Oil prices are heading for a seventh straight week in the longest weekly streak in five years on concerns about oversupply and weak demand from China, the world's second-largest economy, despite rising prices after Saudi Arabia and Russia pressured OPEC Plus members to join production cuts.

Brent crude futures for the nearest delivery rose $1.62, or 2.19%, to $75.69, at the time of writing, and US West Texas Intermediate crude rose $1.64, or 2.37%, to $70.97.

But Brent has fallen 3.93% since last Monday, the first session of the week, at the time of writing the report, and US crude lost 4.46% of its value.

Both benchmarks fell to their lowest levels since late June in the previous session, a sign that many traders believe the market is oversupplied, but prices are expected to rise later.

Reuters quoted Tamas Varga, of oil brokerage BVM, writing in a note that OPEC Plus' "weak" position in providing support to crude prices along with record high US production, and the slowdown in China's oil imports can only mean one thing, which is that there is an abundance of oil available, which is reflected in the decline in prices.

Saudi Arabia and Russia, the world's largest oil exporters, yesterday called on all OPEC plus members to join voluntary production cuts in favor of the global economy, just days after a meeting that did not result in a mandatory cut for the alliance of crude producers.

But several countries in the alliance, which consists of the Organization of the Petroleum Exporting Countries (OPEC) and its allies, led by Russia, successively announced a voluntary cut of 2.2 million barrels per day in the first quarter of next year.

Doubts

Kepler's chief crude oil analyst, Victor Katuna, says that despite OPEC Plus members' pledges to cut production, some alliance members may not comply because of unclear quota baselines and dependence on oil and gas revenues.

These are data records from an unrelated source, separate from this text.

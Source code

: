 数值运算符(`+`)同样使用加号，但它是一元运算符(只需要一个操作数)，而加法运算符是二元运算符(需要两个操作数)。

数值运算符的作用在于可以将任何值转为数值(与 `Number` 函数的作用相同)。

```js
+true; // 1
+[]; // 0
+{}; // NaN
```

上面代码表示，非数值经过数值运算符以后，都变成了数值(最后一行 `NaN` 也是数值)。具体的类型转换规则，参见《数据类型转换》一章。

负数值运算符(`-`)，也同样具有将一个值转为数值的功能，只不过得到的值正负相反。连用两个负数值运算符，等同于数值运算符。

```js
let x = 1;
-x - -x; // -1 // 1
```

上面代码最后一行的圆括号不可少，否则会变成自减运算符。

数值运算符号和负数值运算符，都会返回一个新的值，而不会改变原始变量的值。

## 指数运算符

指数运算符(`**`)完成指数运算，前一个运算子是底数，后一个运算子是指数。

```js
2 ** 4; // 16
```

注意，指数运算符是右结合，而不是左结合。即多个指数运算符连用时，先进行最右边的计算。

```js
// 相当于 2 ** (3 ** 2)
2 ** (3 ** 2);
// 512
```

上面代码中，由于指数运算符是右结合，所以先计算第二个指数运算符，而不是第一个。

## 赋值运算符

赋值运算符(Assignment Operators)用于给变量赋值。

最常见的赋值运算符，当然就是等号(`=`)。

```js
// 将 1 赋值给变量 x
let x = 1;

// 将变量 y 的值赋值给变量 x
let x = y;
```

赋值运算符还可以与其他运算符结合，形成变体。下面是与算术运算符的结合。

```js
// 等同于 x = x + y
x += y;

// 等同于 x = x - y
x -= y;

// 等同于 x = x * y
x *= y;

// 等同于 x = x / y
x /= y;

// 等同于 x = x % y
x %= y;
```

China's customs data, which fueled a market downturn, showed its crude imports in November fell 9 percent year-on-year as rising inventory levels, weak economic indicators and slowing demand from independent refineries weakened demand.

Data from the U.S. Energy Information Administration showed on Monday that production in the United States remained near record highs of more than 13 million barrels per day.